* WHAT YOU HAVE TO DO *
In the records, find each line where "only" occurs, and copy it.

* Saved data entries *
*** Begin section ***

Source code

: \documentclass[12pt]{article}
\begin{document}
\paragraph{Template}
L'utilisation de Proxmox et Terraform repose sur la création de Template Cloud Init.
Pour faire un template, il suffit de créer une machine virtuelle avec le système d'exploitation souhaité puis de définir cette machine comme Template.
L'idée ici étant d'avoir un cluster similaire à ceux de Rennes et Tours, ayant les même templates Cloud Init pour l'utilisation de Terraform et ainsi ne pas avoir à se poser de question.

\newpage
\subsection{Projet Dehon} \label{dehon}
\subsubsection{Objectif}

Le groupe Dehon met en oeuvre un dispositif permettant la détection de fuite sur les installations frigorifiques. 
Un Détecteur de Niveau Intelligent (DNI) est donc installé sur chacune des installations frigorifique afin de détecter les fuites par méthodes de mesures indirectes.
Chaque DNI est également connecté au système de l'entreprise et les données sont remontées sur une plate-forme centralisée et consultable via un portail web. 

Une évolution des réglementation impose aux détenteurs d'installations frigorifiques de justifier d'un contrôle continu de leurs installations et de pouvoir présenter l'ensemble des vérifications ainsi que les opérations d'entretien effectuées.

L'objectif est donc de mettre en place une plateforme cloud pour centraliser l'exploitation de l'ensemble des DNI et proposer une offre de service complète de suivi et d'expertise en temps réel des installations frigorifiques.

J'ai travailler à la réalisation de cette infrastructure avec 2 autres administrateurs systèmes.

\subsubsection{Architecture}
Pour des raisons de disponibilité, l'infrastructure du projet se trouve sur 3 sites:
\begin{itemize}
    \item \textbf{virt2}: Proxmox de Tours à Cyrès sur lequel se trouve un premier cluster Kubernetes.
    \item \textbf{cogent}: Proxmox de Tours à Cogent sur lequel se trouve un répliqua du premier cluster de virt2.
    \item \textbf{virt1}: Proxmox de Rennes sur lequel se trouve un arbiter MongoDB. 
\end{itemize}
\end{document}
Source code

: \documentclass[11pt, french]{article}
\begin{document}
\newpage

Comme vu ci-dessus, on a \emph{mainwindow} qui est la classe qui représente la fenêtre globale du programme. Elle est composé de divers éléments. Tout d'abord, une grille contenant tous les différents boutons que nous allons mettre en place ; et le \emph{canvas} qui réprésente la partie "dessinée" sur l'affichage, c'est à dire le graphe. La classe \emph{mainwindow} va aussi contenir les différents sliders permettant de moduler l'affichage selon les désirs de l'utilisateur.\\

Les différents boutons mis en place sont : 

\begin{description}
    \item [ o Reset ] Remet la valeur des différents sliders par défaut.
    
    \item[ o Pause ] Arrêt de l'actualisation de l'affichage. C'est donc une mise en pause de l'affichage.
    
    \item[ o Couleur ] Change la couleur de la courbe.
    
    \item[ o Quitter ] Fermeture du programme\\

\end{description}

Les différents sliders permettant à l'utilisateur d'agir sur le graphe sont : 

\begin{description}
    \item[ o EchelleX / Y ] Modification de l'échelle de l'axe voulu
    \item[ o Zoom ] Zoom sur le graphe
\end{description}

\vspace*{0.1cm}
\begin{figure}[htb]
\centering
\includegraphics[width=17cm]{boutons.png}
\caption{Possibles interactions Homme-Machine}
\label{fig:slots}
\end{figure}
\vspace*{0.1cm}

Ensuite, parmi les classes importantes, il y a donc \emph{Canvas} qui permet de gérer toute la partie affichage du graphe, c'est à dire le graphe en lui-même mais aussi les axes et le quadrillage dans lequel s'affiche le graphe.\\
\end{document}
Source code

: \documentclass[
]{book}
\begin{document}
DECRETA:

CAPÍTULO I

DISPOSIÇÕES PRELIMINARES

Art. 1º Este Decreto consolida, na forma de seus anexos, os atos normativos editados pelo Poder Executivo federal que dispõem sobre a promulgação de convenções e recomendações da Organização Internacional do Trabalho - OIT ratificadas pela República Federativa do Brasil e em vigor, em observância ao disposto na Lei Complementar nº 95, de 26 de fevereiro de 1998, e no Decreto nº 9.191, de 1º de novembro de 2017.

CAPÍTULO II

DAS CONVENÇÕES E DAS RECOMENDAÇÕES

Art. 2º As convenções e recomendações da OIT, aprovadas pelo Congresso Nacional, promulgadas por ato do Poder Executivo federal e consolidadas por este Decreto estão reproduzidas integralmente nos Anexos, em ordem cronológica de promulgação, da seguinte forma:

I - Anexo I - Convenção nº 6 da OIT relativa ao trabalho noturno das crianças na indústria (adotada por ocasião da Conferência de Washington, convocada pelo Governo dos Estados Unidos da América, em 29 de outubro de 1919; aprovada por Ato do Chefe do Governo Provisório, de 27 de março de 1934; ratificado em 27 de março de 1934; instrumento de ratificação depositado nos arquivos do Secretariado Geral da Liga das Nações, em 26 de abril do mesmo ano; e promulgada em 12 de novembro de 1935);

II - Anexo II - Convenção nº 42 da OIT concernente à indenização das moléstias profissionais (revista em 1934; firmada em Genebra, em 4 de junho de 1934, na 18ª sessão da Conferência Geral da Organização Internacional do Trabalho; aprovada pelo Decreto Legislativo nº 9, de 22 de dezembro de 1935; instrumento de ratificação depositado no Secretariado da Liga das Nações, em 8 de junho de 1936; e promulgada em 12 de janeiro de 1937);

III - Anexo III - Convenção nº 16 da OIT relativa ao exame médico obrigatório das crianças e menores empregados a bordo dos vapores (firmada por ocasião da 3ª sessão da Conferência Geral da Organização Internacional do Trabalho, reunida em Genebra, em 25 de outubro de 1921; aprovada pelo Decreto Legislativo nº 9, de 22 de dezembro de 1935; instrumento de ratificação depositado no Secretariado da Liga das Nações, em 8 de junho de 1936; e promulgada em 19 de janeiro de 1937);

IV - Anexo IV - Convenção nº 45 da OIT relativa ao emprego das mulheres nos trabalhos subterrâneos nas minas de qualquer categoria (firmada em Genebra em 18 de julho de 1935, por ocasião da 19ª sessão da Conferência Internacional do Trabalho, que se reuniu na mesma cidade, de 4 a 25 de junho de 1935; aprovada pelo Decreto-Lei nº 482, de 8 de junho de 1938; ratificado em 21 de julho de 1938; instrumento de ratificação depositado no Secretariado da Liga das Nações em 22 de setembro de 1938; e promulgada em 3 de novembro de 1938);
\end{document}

*** End section ***
*** Begin section ***

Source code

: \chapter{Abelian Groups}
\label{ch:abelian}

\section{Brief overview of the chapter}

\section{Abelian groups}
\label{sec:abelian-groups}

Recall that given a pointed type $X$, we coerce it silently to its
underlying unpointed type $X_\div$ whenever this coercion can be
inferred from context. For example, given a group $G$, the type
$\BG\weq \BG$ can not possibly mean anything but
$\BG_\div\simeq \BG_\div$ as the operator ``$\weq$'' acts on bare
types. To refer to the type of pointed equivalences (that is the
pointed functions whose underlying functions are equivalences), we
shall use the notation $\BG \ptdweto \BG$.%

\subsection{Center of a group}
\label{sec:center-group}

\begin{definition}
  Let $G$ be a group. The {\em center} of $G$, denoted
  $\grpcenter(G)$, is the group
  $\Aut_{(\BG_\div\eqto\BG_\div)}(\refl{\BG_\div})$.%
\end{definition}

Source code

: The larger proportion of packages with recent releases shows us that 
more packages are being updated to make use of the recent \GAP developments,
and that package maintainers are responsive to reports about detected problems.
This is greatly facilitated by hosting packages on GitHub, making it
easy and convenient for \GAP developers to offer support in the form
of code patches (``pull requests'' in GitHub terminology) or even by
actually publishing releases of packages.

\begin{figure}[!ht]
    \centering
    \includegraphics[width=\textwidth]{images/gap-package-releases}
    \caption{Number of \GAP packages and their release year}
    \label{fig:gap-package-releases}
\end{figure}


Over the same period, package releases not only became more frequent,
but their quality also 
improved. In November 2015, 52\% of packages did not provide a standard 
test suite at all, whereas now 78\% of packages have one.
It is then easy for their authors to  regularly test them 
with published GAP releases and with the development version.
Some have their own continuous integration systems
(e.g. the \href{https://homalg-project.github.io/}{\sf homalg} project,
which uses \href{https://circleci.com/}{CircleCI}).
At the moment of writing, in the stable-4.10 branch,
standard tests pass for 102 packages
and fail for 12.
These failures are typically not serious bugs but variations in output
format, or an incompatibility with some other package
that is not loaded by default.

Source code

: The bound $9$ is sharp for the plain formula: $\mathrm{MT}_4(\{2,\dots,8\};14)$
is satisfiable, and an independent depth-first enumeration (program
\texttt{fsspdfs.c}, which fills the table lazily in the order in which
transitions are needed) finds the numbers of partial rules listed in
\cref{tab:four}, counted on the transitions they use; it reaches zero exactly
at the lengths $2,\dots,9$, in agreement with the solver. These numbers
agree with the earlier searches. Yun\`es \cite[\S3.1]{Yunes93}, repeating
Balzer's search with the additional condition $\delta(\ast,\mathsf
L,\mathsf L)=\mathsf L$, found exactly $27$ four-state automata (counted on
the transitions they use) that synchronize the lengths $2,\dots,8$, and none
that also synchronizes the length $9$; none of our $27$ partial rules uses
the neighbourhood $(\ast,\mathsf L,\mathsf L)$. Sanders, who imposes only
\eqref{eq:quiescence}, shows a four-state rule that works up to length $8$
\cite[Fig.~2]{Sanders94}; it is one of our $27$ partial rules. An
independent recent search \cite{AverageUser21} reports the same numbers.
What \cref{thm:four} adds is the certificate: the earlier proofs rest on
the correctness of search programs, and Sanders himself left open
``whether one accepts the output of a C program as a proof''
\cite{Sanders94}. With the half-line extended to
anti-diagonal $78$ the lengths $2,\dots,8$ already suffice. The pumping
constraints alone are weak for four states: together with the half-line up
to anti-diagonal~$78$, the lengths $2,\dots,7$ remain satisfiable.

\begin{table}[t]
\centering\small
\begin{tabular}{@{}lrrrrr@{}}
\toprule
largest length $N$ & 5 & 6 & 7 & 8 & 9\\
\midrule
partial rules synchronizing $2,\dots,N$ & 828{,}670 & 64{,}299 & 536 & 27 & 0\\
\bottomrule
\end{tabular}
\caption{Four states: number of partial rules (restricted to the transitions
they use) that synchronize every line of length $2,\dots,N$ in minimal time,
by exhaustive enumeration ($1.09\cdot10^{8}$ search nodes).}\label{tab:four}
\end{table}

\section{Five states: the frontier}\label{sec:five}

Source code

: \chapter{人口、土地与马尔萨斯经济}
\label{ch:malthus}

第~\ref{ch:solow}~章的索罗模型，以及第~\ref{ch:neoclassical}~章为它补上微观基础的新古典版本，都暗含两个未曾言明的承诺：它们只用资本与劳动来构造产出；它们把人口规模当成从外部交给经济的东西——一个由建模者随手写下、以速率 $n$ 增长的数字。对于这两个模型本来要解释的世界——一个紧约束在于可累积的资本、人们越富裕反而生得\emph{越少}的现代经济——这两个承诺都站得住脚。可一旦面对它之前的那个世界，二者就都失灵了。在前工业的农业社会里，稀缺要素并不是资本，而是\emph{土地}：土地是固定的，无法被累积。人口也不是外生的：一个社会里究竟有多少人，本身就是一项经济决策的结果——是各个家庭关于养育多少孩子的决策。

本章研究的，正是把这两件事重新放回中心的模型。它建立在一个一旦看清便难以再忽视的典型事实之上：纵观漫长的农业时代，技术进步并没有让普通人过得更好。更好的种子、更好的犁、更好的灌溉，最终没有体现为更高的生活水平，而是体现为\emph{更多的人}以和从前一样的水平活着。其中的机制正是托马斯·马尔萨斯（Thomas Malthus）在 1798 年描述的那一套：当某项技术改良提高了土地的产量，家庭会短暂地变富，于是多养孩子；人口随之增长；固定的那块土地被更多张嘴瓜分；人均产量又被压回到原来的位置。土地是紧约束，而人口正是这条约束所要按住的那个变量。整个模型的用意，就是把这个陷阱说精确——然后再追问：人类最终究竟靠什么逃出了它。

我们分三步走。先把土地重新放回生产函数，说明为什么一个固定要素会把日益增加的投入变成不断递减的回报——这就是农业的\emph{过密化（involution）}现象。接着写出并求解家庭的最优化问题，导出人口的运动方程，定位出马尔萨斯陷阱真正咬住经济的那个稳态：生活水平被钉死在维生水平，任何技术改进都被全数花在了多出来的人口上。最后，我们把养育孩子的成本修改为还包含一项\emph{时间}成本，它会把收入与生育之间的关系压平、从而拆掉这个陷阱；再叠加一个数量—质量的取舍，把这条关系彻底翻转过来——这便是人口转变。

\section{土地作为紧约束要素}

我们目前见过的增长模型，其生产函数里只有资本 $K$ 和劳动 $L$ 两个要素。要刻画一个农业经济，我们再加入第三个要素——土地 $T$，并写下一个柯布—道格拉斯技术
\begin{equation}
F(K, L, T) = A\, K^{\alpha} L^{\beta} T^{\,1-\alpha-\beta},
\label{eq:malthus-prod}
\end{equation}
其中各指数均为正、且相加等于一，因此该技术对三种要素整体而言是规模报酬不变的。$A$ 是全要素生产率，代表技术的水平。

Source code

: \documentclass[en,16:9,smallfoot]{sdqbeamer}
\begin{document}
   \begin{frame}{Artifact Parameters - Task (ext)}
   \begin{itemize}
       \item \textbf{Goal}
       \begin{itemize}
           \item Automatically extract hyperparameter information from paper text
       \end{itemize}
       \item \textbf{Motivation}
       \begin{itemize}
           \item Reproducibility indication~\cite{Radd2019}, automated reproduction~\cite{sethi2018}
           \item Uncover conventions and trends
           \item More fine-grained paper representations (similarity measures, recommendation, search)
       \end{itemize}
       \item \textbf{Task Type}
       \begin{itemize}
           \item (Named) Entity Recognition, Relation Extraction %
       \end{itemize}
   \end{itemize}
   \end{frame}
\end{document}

*** End section ***

* SOLVED EXERCISE *
Over the same period, package releases not only became more frequent,
the neighbourhood $(\ast,\mathsf L,\mathsf L)$. Sanders, who imposes only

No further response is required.